DATA FOR THE TASK START
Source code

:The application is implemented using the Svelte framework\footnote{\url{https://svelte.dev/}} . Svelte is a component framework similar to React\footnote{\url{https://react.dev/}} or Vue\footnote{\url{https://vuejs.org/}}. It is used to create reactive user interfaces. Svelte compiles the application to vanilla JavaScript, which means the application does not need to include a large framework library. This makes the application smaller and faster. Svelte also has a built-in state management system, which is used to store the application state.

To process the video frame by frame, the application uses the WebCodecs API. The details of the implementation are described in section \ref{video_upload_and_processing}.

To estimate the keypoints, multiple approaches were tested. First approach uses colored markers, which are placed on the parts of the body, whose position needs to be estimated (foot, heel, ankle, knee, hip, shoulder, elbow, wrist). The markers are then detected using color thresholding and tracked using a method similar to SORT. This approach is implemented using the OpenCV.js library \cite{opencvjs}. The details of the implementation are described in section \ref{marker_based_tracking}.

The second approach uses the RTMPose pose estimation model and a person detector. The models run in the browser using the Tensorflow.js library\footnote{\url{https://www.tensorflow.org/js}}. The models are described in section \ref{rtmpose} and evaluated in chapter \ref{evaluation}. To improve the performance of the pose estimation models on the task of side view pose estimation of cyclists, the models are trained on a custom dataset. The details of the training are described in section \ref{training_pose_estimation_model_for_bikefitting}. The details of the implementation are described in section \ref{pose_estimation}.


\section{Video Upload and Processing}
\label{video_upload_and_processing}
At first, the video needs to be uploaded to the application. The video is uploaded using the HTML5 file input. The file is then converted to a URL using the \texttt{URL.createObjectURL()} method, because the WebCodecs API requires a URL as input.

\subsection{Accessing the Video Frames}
DATA FOR THE TASK END
DATA FOR THE TASK START
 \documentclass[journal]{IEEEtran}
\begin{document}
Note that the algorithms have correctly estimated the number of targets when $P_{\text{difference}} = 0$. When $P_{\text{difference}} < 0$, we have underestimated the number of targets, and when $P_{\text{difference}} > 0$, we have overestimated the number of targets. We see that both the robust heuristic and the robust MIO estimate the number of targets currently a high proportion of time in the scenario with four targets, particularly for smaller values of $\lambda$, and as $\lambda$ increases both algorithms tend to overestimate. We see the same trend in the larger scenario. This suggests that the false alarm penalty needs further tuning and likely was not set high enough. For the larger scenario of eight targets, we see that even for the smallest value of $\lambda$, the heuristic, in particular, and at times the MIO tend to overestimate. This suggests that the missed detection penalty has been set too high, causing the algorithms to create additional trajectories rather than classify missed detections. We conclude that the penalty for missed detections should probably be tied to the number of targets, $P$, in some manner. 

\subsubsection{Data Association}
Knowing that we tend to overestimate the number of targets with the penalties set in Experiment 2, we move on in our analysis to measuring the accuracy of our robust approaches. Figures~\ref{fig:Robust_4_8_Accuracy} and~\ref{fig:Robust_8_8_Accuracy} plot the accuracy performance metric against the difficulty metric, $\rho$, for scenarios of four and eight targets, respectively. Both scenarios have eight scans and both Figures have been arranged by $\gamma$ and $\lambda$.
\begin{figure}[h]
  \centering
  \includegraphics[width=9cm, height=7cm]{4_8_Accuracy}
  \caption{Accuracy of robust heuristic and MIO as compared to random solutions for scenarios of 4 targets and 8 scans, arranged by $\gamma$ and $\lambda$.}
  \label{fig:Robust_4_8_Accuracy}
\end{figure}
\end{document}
DATA FOR THE TASK END
Retype the entries above exactly, but only from the line containing "Source code" through the line containing "To estimate the", both included.

▶ [TASK OUTPUT]
Source code

:The application is implemented using the Svelte framework\footnote{\url{https://svelte.dev/}} . Svelte is a component framework similar to React\footnote{\url{https://react.dev/}} or Vue\footnote{\url{https://vuejs.org/}}. It is used to create reactive user interfaces. Svelte compiles the application to vanilla JavaScript, which means the application does not need to include a large framework library. This makes the application smaller and faster. Svelte also has a built-in state management system, which is used to store the application state.

To process the video frame by frame, the application uses the WebCodecs API. The details of the implementation are described in section \ref{video_upload_and_processing}.

To estimate the keypoints, multiple approaches were tested. First approach uses colored markers, which are placed on the parts of the body, whose position needs to be estimated (foot, heel, ankle, knee, hip, shoulder, elbow, wrist). The markers are then detected using color thresholding and tracked using a method similar to SORT. This approach is implemented using the OpenCV.js library \cite{opencvjs}. The details of the implementation are described in section \ref{marker_based_tracking}.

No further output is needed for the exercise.